• _WHAT YOU ARE ASKED TO DO_:
Show all lines below holding the string "hypertarget".

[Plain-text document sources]
_____

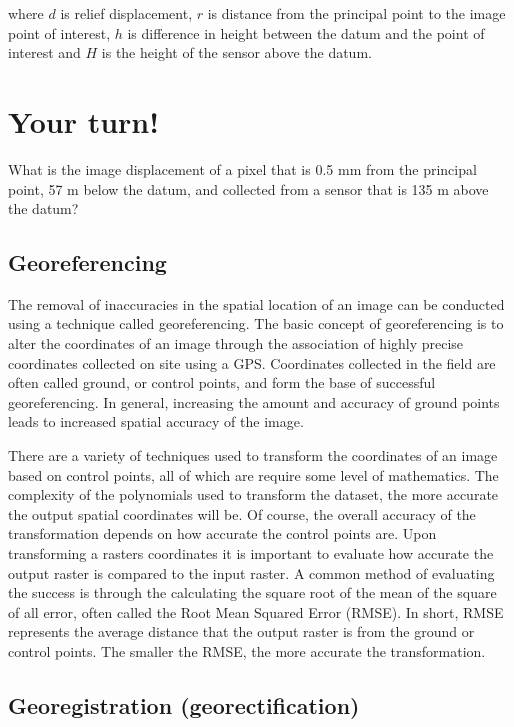 \documentclass[
]{book}
\begin{document}
where \(d\) is relief displacement, \(r\) is distance from the principal point to the image point of interest, \(h\) is difference in height between the datum and the point of interest and \(H\) is the height of the sensor above the datum.

\hypertarget{your-turn-6}{%
\section*{Your turn!}\label{your-turn-6}}

What is the image displacement of a pixel that is 0.5 mm from the principal point, 57 m below the datum, and collected from a sensor that is 135 m above the datum?

\hypertarget{georeferencing}{%
\subsection{Georeferencing}\label{georeferencing}}

The removal of inaccuracies in the spatial location of an image can be conducted using a technique called georeferencing. The basic concept of georeferencing is to alter the coordinates of an image through the association of highly precise coordinates collected on site using a GPS. Coordinates collected in the field are often called ground, or control points, and form the base of successful georeferencing. In general, increasing the amount and accuracy of ground points leads to increased spatial accuracy of the image.

There are a variety of techniques used to transform the coordinates of an image based on control points, all of which are require some level of mathematics. The complexity of the polynomials used to transform the dataset, the more accurate the output spatial coordinates will be. Of course, the overall accuracy of the transformation depends on how accurate the control points are. Upon transforming a rasters coordinates it is important to evaluate how accurate the output raster is compared to the input raster. A common method of evaluating the success is through the calculating the square root of the mean of the square of all error, often called the Root Mean Squared Error (RMSE). In short, RMSE represents the average distance that the output raster is from the ground or control points. The smaller the RMSE, the more accurate the transformation.

\hypertarget{georegistration-georectification}{%
\subsection{Georegistration (georectification)}\label{georegistration-georectification}}
\end{document}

_____

• _TASK OUTPUT_:
\hypertarget{your-turn-6}{%
\hypertarget{georeferencing}{%
\hypertarget{georegistration-georectification}{%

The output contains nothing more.